In a recent article published in BMC Medicine, researchers commented on a recently published study by Prem et al. that explored the benefits of a single dose of human papillomavirus (HPV) vaccination versus its two-dose schedule.
Study: The one-dose schedule opens the door to rapid scale-up of HPV vaccination. Image Credit: Leigh Prather/Shutterstock.com
Background
In 2020, the World Health Organization (WHO) designated cervical cancer as a global public health concern. Consequently, the vaccination against HPV emerged as a pivotal measure to curb cervical cancer cases worldwide.
Unfortunately, the high costs of procuring and delivering HPV vaccines, compounded by logistical obstacles and supply constraints, gave rise to extensive disparities in vaccine distribution.
These disparities obstructed the expansion of HPV vaccination efforts by health authorities, resulting in sluggish uptake, particularly in low-income and low- to middle-income countries (LICs and LMICs), where cervical cancer exerts its most significant toll.
The situation further deteriorated with the advent of the COVID-19 pandemic. Consequently, as of 2021, HPV vaccine coverage for girls aged 9 to 14 plummeted to a mere 12%.
In their study, Prem and colleagues examined the potential equivalence in protection against HPV infection between a one-dose HPV vaccination regimen and its two-dose counterpart across 188 countries. Their primary focus was to assess the vaccine efficacy (VE) and the duration of protection associated with both vaccination schedules.
The findings of the study underscored the significant advantages of a one-dose HPV vaccination program, particularly in low- and middle-income countries (LMICs). Firstly, it had the potential to substantially reduce the costs of vaccination programs. Secondly, it simplified the implementation of vaccination programs. Lastly, it helped alleviate issues related to vaccine supply shortages.
In a broader perspective, implementing a one-dose HPV vaccination schedule has the potential to bridge the vaccination coverage gap between high-income countries (HICs) and low- and middle-income countries (LMICs). This represents a significant stride towards achieving the global goal of eradicating cervical cancer.
Regarding the cost-effectiveness of the 9-valent HPV vaccine, this study revealed that the cost threshold for the second dose was lower than the minimum pricing established by the United Nations Children's Fund Supply Division (UNICEF), which stands at US$ 4.50.
This suggests that the current minimum pricing of HPV vaccines needs further adjustment to ensure the cost-effectiveness of the two-dose HPV vaccination program in low-income countries (LICs).

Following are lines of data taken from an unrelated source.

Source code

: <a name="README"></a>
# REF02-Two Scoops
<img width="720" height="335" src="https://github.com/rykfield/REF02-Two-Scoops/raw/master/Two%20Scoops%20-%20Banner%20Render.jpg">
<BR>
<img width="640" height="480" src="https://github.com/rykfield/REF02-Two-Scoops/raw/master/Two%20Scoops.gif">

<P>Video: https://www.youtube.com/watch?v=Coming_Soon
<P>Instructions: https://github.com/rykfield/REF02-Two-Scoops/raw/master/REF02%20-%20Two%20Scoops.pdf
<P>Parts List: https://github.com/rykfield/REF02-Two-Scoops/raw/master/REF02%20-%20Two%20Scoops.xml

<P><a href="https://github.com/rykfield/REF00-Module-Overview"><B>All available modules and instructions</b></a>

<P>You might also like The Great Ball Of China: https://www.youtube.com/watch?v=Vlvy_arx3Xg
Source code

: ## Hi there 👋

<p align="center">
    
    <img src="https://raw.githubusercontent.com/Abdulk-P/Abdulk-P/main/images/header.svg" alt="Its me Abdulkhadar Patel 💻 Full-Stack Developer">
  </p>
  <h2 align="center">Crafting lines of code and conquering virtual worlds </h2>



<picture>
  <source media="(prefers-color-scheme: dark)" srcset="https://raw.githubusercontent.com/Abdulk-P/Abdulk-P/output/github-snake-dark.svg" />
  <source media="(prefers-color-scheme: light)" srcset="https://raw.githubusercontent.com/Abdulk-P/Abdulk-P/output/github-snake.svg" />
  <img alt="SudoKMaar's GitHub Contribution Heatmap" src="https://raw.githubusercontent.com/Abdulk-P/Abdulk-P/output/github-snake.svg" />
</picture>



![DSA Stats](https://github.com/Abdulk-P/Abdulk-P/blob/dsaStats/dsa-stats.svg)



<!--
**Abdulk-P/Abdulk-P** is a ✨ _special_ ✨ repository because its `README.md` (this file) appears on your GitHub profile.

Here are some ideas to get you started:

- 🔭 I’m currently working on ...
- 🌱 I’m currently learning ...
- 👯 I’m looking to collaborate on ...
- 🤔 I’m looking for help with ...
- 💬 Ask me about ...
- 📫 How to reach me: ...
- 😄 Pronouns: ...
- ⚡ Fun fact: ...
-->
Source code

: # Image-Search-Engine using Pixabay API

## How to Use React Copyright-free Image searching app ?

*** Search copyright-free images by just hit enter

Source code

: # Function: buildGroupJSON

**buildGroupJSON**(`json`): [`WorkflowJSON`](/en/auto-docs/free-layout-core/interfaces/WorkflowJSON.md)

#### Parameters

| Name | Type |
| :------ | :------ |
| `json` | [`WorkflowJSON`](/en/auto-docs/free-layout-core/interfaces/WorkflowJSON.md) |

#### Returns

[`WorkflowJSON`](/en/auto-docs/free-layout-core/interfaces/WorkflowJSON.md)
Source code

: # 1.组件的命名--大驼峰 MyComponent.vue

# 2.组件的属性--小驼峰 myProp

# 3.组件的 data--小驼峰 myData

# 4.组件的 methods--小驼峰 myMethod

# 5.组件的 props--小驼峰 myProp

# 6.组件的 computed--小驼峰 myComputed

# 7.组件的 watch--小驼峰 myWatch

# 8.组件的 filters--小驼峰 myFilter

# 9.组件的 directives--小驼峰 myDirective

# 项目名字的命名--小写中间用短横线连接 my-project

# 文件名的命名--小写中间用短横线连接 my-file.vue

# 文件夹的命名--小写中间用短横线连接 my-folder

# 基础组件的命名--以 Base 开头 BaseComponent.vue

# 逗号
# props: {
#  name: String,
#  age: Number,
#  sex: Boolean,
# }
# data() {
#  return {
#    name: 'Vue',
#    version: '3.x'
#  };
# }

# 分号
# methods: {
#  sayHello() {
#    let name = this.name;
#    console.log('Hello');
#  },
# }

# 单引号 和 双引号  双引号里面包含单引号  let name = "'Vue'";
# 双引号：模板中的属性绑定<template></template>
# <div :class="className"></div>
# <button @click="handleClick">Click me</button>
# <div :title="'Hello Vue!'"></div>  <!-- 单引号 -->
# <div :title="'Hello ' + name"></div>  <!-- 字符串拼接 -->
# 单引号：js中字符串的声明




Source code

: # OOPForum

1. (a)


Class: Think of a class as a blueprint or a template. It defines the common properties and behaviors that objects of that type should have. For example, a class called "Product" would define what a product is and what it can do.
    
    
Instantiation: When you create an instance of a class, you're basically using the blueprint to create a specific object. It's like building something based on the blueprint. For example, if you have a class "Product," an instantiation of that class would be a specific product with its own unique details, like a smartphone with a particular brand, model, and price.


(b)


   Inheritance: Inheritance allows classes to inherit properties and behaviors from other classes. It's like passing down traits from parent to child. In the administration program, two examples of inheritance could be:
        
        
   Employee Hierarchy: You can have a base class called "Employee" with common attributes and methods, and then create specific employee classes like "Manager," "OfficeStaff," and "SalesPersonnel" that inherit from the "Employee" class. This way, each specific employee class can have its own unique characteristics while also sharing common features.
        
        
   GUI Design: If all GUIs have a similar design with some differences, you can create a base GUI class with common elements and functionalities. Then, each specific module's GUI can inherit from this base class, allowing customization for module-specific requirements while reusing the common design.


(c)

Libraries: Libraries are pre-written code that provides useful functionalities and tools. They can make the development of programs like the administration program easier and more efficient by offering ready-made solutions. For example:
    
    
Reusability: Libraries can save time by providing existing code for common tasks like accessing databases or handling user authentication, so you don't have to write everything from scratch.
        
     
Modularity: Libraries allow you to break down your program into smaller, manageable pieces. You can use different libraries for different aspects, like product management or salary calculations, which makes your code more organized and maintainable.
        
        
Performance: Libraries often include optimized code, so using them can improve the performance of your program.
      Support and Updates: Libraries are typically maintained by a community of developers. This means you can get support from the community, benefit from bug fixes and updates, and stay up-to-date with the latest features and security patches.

Despite the initial investment required for a one-dose HPV vaccination program, reducing the unit cost of the vaccine could help LICs overcome fnancial barriers to initiate and sustain HPV vaccine initiatives.
Conclusions
The study data holds the potential to provide valuable insights for stakeholders engaged in the development of an optimal strategy for the expansion of HPV vaccination.
Nevertheless, it is imperative to emphasize the pivotal role of bolstering political commitment in this endeavor. Additionally, enhancing public awareness concerning HPV vaccines to surmount the barriers hindering vaccine uptake represents a promising avenue of action.
Furthermore, the realm of HPV vaccine research must continue to play an integral role in guiding decision-making processes, encompassing assessments of the impact of a one-dose vaccination schedule on a nation's healthcare budget.
Notwithstanding the cost-effectiveness inherent to HPV vaccination, the financial constraints arising from competing healthcare priorities in various countries may render affordability a pertinent concern.
Consequently, the progressive extension of HPV vaccination programs can only be realized when tailored to the distinctive requirements of individual nations.
As an ever-evolving body of data related to HPV vaccination emerges, researchers are presented with the opportunity to explore potential variances in the efficacy of both vaccination schedules, thus facilitating the gradual expansion of HPV vaccination initiatives while accommodating the healthcare budget constraints specific to each country.